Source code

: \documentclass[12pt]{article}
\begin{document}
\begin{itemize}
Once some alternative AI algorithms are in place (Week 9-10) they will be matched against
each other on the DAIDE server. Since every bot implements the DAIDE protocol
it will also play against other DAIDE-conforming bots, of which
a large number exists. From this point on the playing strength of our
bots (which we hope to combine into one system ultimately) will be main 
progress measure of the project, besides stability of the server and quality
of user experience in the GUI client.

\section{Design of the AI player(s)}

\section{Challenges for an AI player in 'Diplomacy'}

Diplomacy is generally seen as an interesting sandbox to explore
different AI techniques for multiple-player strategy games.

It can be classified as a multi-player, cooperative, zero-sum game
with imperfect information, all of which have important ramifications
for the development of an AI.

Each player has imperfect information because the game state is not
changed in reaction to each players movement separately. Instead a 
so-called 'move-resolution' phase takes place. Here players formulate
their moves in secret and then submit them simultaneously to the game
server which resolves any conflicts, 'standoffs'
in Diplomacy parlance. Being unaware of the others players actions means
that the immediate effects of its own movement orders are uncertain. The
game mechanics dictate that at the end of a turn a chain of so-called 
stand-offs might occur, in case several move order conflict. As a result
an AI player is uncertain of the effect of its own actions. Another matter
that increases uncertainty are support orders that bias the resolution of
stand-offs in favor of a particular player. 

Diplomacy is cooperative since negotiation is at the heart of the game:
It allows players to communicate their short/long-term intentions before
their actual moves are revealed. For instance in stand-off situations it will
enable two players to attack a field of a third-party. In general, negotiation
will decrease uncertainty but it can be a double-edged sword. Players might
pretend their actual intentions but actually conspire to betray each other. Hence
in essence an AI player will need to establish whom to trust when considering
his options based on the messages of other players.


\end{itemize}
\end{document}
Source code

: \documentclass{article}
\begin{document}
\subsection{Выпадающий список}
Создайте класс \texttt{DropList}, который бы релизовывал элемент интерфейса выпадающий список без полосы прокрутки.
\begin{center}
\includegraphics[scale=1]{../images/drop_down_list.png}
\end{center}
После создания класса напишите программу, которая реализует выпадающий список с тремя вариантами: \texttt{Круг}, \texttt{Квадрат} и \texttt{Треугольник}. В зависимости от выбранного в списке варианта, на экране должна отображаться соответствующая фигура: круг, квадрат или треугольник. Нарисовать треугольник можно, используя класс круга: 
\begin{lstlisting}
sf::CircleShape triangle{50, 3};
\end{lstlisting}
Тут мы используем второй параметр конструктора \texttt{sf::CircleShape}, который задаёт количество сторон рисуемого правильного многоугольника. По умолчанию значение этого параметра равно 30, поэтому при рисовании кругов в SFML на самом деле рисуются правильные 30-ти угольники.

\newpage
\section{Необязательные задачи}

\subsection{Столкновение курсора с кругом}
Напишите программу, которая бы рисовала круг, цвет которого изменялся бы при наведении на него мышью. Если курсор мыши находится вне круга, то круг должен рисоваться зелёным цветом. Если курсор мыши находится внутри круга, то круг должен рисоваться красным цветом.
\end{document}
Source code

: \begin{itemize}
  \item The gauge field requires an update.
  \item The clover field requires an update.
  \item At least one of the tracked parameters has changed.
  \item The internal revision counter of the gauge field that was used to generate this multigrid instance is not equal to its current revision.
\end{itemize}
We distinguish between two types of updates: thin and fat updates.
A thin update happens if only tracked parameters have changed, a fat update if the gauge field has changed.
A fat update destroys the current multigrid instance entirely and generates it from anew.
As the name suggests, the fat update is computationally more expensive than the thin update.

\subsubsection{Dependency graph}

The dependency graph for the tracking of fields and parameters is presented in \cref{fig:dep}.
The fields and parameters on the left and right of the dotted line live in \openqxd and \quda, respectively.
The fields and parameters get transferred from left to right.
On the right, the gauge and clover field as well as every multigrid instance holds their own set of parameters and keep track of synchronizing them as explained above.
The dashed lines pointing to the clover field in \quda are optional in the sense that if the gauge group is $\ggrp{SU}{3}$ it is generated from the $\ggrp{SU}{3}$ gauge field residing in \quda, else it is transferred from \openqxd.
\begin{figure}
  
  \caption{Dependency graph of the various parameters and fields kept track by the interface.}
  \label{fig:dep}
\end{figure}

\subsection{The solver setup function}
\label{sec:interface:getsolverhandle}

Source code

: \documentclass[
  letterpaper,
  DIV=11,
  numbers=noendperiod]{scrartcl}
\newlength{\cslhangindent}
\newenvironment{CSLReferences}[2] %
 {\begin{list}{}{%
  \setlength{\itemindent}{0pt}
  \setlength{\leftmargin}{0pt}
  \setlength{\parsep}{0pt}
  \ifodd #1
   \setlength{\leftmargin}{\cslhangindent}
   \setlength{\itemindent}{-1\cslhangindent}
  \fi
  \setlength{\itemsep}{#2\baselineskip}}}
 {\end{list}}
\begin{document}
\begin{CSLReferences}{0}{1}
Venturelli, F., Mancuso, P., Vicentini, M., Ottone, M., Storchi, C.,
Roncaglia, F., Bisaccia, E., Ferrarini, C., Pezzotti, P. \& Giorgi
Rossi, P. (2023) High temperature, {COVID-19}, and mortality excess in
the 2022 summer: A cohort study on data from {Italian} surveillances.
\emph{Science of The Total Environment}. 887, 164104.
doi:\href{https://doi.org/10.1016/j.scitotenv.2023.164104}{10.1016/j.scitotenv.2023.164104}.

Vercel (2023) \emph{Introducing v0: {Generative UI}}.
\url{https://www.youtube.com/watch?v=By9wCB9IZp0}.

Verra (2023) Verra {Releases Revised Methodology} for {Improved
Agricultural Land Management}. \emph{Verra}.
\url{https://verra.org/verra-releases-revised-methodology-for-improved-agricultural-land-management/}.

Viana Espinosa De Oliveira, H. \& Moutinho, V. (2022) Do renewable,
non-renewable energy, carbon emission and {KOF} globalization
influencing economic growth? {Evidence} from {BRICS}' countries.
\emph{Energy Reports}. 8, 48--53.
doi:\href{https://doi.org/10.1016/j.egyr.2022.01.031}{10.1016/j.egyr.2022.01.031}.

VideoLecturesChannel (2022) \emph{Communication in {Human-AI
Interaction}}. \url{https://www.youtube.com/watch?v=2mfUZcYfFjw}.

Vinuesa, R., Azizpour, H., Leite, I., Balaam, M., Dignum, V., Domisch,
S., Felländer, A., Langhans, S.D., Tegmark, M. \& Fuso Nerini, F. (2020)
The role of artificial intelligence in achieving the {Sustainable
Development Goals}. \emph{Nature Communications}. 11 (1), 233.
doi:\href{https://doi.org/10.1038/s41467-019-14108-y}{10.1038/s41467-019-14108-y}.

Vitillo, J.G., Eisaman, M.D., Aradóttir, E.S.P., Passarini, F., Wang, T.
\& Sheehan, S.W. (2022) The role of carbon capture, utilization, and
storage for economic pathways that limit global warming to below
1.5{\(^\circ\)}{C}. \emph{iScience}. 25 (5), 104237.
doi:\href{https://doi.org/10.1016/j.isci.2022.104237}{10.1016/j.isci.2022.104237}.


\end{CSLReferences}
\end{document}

> **WORK ORDER**:
All records are to be printed again, exactly and completely.

> **RESULT**:
Source code

: \documentclass[12pt]{article}
\begin{document}
\begin{itemize}
Once some alternative AI algorithms are in place (Week 9-10) they will be matched against
each other on the DAIDE server. Since every bot implements the DAIDE protocol
it will also play against other DAIDE-conforming bots, of which
a large number exists. From this point on the playing strength of our
bots (which we hope to combine into one system ultimately) will be main 
progress measure of the project, besides stability of the server and quality
of user experience in the GUI client.

\section{Design of the AI player(s)}

\section{Challenges for an AI player in 'Diplomacy'}

Diplomacy is generally seen as an interesting sandbox to explore
different AI techniques for multiple-player strategy games.

It can be classified as a multi-player, cooperative, zero-sum game
with imperfect information, all of which have important ramifications
for the development of an AI.

Each player has imperfect information because the game state is not
changed in reaction to each players movement separately. Instead a 
so-called 'move-resolution' phase takes place. Here players formulate
their moves in secret and then submit them simultaneously to the game
server which resolves any conflicts, 'standoffs'
in Diplomacy parlance. Being unaware of the others players actions means
that the immediate effects of its own movement orders are uncertain. The
game mechanics dictate that at the end of a turn a chain of so-called 
stand-offs might occur, in case several move order conflict. As a result
an AI player is uncertain of the effect of its own actions. Another matter
that increases uncertainty are support orders that bias the resolution of
stand-offs in favor of a particular player. 

Diplomacy is cooperative since negotiation is at the heart of the game:
It allows players to communicate their short/long-term intentions before
their actual moves are revealed. For instance in stand-off situations it will
enable two players to attack a field of a third-party. In general, negotiation
will decrease uncertainty but it can be a double-edged sword. Players might
pretend their actual intentions but actually conspire to betray each other. Hence
in essence an AI player will need to establish whom to trust when considering
his options based on the messages of other players.


\end{itemize}
\end{document}
Source code

: \documentclass{article}
\begin{document}
\subsection{Выпадающий список}
Создайте класс \texttt{DropList}, который бы релизовывал элемент интерфейса выпадающий список без полосы прокрутки.
\begin{center}
\includegraphics[scale=1]{../images/drop_down_list.png}
\end{center}
После создания класса напишите программу, которая реализует выпадающий список с тремя вариантами: \texttt{Круг}, \texttt{Квадрат} и \texttt{Треугольник}. В зависимости от выбранного в списке варианта, на экране должна отображаться соответствующая фигура: круг, квадрат или треугольник. Нарисовать треугольник можно, используя класс круга: 
\begin{lstlisting}
sf::CircleShape triangle{50, 3};
\end{lstlisting}
Тут мы используем второй параметр конструктора \texttt{sf::CircleShape}, который задаёт количество сторон рисуемого правильного многоугольника. По умолчанию значение этого параметра равно 30, поэтому при рисовании кругов в SFML на самом деле рисуются правильные 30-ти угольники.

\newpage
\section{Необязательные задачи}

\subsection{Столкновение курсора с кругом}
Напишите программу, которая бы рисовала круг, цвет которого изменялся бы при наведении на него мышью. Если курсор мыши находится вне круга, то круг должен рисоваться зелёным цветом. Если курсор мыши находится внутри круга, то круг должен рисоваться красным цветом.
\end{document}
Source code

: \begin{itemize}
  \item The gauge field requires an update.
  \item The clover field requires an update.
  \item At least one of the tracked parameters has changed.
  \item The internal revision counter of the gauge field that was used to generate this multigrid instance is not equal to its current revision.
\end{itemize}
We distinguish between two types of updates: thin and fat updates.
A thin update happens if only tracked parameters have changed, a fat update if the gauge field has changed.
A fat update destroys the current multigrid instance entirely and generates it from anew.
As the name suggests, the fat update is computationally more expensive than the thin update.

\subsubsection{Dependency graph}

The dependency graph for the tracking of fields and parameters is presented in \cref{fig:dep}.
The fields and parameters on the left and right of the dotted line live in \openqxd and \quda, respectively.
The fields and parameters get transferred from left to right.
On the right, the gauge and clover field as well as every multigrid instance holds their own set of parameters and keep track of synchronizing them as explained above.
The dashed lines pointing to the clover field in \quda are optional in the sense that if the gauge group is $\ggrp{SU}{3}$ it is generated from the $\ggrp{SU}{3}$ gauge field residing in \quda, else it is transferred from \openqxd.
\begin{figure}
  
  \caption{Dependency graph of the various parameters and fields kept track by the interface.}
  \label{fig:dep}
\end{figure}

\subsection{The solver setup function}
\label{sec:interface:getsolverhandle}

Source code

: \documentclass[
  letterpaper,
  DIV=11,
  numbers=noendperiod]{scrartcl}
\newlength{\cslhangindent}
\newenvironment{CSLReferences}[2] %
 {\begin{list}{}{%
  \setlength{\itemindent}{0pt}
  \setlength{\leftmargin}{0pt}
  \setlength{\parsep}{0pt}
  \ifodd #1
   \setlength{\leftmargin}{\cslhangindent}
   \setlength{\itemindent}{-1\cslhangindent}
  \fi
  \setlength{\itemsep}{#2\baselineskip}}}
 {\end{list}}
\begin{document}
\begin{CSLReferences}{0}{1}
Venturelli, F., Mancuso, P., Vicentini, M., Ottone, M., Storchi, C.,
Roncaglia, F., Bisaccia, E., Ferrarini, C., Pezzotti, P. \& Giorgi
Rossi, P. (2023) High temperature, {COVID-19}, and mortality excess in
the 2022 summer: A cohort study on data from {Italian} surveillances.
\emph{Science of The Total Environment}. 887, 164104.
doi:\href{https://doi.org/10.1016/j.scitotenv.2023.164104}{10.1016/j.scitotenv.2023.164104}.

Vercel (2023) \emph{Introducing v0: {Generative UI}}.
\url{https://www.youtube.com/watch?v=By9wCB9IZp0}.

Verra (2023) Verra {Releases Revised Methodology} for {Improved
Agricultural Land Management}. \emph{Verra}.
\url{https://verra.org/verra-releases-revised-methodology-for-improved-agricultural-land-management/}.

Viana Espinosa De Oliveira, H. \& Moutinho, V. (2022) Do renewable,
non-renewable energy, carbon emission and {KOF} globalization
influencing economic growth? {Evidence} from {BRICS}' countries.
\emph{Energy Reports}. 8, 48--53.
doi:\href{https://doi.org/10.1016/j.egyr.2022.01.031}{10.1016/j.egyr.2022.01.031}.

VideoLecturesChannel (2022) \emph{Communication in {Human-AI
Interaction}}. \url{https://www.youtube.com/watch?v=2mfUZcYfFjw}.

Vinuesa, R., Azizpour, H., Leite, I., Balaam, M., Dignum, V., Domisch,
S., Felländer, A., Langhans, S.D., Tegmark, M. \& Fuso Nerini, F. (2020)
The role of artificial intelligence in achieving the {Sustainable
Development Goals}. \emph{Nature Communications}. 11 (1), 233.
doi:\href{https://doi.org/10.1038/s41467-019-14108-y}{10.1038/s41467-019-14108-y}.

Vitillo, J.G., Eisaman, M.D., Aradóttir, E.S.P., Passarini, F., Wang, T.
\& Sheehan, S.W. (2022) The role of carbon capture, utilization, and
storage for economic pathways that limit global warming to below
1.5{\(^\circ\)}{C}. \emph{iScience}. 25 (5), 104237.
doi:\href{https://doi.org/10.1016/j.isci.2022.104237}{10.1016/j.isci.2022.104237}.


\end{CSLReferences}
\end{document}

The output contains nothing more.